What is expected | Omit any picture, and return the remaining data exactly as written.

Supplied material |
-------------------------

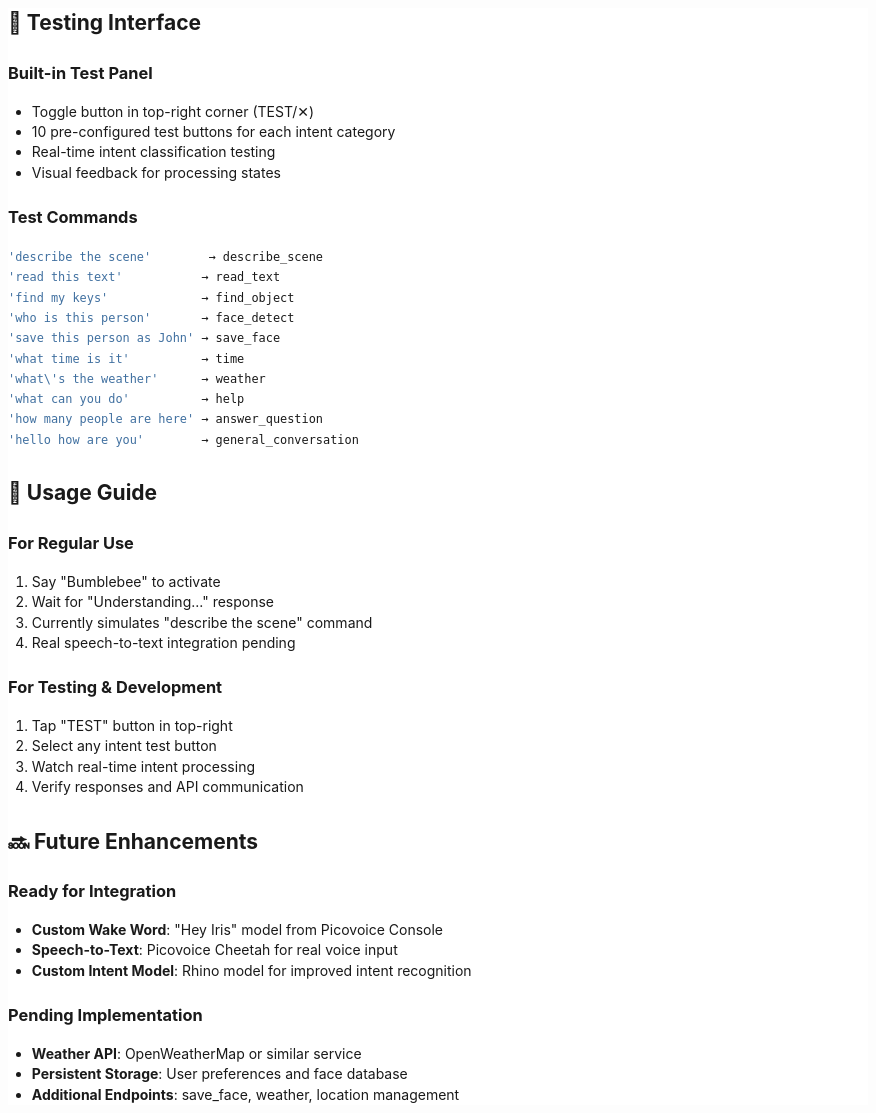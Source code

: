 ## 🧪 Testing Interface

### Built-in Test Panel
- Toggle button in top-right corner (TEST/✕)
- 10 pre-configured test buttons for each intent category
- Real-time intent classification testing
- Visual feedback for processing states

### Test Commands
```typescript
'describe the scene'        → describe_scene
'read this text'           → read_text  
'find my keys'             → find_object
'who is this person'       → face_detect
'save this person as John' → save_face
'what time is it'          → time
'what\'s the weather'      → weather
'what can you do'          → help
'how many people are here' → answer_question
'hello how are you'        → general_conversation
```

## 🚀 Usage Guide

### For Regular Use
1. Say "Bumblebee" to activate
2. Wait for "Understanding..." response
3. Currently simulates "describe the scene" command
4. Real speech-to-text integration pending

### For Testing & Development
1. Tap "TEST" button in top-right
2. Select any intent test button
3. Watch real-time intent processing
4. Verify responses and API communication

## 🔜 Future Enhancements

### Ready for Integration
- **Custom Wake Word**: "Hey Iris" model from Picovoice Console
- **Speech-to-Text**: Picovoice Cheetah for real voice input
- **Custom Intent Model**: Rhino model for improved intent recognition

### Pending Implementation
- **Weather API**: OpenWeatherMap or similar service
- **Persistent Storage**: User preferences and face database
- **Additional Endpoints**: save_face, weather, location management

-------------------------

Response to the exercise |
Source code

: ## 🧪 Testing Interface

### Built-in Test Panel
- Toggle button in top-right corner (TEST/✕)
- 10 pre-configured test buttons for each intent category
- Real-time intent classification testing
- Visual feedback for processing states

### Test Commands
```typescript
'describe the scene'        → describe_scene
'read this text'           → read_text  
'find my keys'             → find_object
'who is this person'       → face_detect
'save this person as John' → save_face
'what time is it'          → time
'what\'s the weather'      → weather
'what can you do'          → help
'how many people are here' → answer_question
'hello how are you'        → general_conversation
```

## 🚀 Usage Guide

### For Regular Use
1. Say "Bumblebee" to activate
2. Wait for "Understanding..." response
3. Currently simulates "describe the scene" command
4. Real speech-to-text integration pending

### For Testing & Development
1. Tap "TEST" button in top-right
2. Select any intent test button
3. Watch real-time intent processing
4. Verify responses and API communication

## 🔜 Future Enhancements

### Ready for Integration
- **Custom Wake Word**: "Hey Iris" model from Picovoice Console
- **Speech-to-Text**: Picovoice Cheetah for real voice input
- **Custom Intent Model**: Rhino model for improved intent recognition

### Pending Implementation
- **Weather API**: OpenWeatherMap or similar service
- **Persistent Storage**: User preferences and face database
- **Additional Endpoints**: save_face, weather, location management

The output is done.